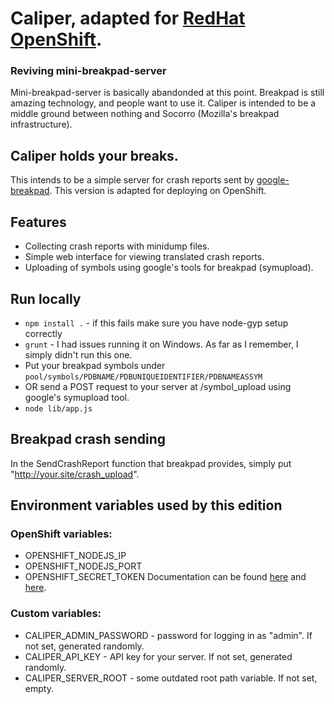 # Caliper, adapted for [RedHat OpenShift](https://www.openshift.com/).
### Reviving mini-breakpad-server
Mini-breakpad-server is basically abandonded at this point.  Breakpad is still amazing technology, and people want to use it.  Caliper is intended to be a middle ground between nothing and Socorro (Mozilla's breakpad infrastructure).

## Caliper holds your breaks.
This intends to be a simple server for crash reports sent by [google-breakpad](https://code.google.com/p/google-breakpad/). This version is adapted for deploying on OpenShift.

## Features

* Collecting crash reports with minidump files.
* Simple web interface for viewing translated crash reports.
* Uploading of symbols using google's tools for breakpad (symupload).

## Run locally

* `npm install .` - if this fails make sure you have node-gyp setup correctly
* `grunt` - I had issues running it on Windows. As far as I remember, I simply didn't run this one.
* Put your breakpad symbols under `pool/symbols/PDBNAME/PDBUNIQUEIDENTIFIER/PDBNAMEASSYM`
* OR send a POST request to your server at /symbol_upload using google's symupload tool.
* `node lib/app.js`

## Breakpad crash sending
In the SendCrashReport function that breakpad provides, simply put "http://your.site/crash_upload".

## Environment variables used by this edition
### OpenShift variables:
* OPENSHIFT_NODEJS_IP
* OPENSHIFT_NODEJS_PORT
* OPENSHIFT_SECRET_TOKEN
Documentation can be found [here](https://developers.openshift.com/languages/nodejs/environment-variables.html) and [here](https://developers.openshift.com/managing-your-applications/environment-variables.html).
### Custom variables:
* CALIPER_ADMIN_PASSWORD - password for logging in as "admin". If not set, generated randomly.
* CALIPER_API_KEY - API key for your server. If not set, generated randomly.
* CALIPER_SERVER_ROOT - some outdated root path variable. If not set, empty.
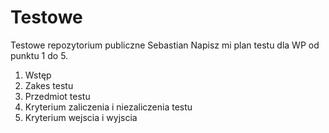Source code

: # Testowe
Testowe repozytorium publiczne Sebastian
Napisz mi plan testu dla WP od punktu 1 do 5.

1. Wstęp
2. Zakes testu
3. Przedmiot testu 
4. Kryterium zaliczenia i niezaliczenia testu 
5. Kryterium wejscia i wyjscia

——

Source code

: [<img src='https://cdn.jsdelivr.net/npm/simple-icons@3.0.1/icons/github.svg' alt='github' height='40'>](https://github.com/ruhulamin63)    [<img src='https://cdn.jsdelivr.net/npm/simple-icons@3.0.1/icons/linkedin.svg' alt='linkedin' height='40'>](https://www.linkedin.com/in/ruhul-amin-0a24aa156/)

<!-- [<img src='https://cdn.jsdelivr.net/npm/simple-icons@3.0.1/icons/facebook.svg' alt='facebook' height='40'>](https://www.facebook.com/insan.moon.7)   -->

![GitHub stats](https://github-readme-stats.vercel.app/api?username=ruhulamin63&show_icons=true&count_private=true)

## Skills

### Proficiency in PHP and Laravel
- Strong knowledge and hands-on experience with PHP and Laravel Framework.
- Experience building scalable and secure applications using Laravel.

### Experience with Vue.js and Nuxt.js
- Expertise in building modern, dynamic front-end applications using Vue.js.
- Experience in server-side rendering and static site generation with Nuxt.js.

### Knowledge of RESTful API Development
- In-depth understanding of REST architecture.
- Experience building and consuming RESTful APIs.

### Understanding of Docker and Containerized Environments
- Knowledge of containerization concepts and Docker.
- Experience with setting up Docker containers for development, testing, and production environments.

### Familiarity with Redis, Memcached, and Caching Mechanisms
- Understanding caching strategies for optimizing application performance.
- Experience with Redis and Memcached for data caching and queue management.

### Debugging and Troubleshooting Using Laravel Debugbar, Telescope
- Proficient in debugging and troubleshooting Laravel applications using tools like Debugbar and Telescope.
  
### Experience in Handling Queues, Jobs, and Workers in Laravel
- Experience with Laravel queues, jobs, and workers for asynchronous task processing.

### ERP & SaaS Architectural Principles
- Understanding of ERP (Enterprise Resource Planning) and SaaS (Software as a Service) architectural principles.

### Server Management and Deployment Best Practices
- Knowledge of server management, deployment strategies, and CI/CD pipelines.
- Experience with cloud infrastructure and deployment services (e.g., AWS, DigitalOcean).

——

◆ BRIEF: Where does the string "with" occur in the listing above? Return every line that contains it.

◆ SOLUTION TO THE EXERCISE:
* Collecting crash reports with minidump files.
- Strong knowledge and hands-on experience with PHP and Laravel Framework.
### Experience with Vue.js and Nuxt.js
- Experience in server-side rendering and static site generation with Nuxt.js.
- Experience with setting up Docker containers for development, testing, and production environments.
### Familiarity with Redis, Memcached, and Caching Mechanisms
- Experience with Redis and Memcached for data caching and queue management.
- Experience with Laravel queues, jobs, and workers for asynchronous task processing.
- Experience with cloud infrastructure and deployment services (e.g., AWS, DigitalOcean).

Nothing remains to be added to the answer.